INFORMATION →

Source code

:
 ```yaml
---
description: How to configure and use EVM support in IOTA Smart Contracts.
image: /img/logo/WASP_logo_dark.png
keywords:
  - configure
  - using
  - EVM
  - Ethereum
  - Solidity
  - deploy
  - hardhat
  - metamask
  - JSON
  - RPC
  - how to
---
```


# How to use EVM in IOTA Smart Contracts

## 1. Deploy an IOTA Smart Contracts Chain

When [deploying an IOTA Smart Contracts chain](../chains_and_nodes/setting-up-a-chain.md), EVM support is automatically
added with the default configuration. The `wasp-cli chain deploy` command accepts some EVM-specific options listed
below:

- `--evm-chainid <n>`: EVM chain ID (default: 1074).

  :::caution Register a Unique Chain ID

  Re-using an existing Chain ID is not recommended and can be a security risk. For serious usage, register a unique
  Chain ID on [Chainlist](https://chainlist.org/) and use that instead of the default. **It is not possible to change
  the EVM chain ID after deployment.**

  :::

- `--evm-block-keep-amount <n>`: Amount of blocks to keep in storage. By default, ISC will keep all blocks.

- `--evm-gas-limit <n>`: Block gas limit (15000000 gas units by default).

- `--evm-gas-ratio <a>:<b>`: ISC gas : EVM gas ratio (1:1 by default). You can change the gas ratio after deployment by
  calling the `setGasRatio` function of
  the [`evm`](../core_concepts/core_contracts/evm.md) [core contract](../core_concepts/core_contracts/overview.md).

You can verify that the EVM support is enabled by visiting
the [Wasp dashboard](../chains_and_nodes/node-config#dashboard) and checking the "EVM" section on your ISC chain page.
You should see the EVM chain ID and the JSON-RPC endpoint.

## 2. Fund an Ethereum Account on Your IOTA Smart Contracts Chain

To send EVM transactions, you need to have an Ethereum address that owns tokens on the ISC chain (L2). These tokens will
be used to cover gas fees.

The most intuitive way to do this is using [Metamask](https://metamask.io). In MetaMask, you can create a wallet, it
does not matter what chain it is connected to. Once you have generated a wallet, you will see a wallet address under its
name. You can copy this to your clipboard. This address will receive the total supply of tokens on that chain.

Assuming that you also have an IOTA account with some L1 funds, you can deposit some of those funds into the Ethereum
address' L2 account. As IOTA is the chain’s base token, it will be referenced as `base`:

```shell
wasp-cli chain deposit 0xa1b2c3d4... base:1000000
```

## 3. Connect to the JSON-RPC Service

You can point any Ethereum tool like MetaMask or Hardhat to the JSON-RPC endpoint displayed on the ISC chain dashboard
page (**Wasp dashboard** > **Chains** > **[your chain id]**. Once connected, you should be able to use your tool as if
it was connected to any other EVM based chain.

TO DO →
Only lines with the word "dashboard" are wanted. Find and copy them from the records above.

EXERCISE RESPONSE →
the [Wasp dashboard](../chains_and_nodes/node-config#dashboard) and checking the "EVM" section on your ISC chain page.
You can point any Ethereum tool like MetaMask or Hardhat to the JSON-RPC endpoint displayed on the ISC chain dashboard
page (**Wasp dashboard** > **Chains** > **[your chain id]**. Once connected, you should be able to use your tool as if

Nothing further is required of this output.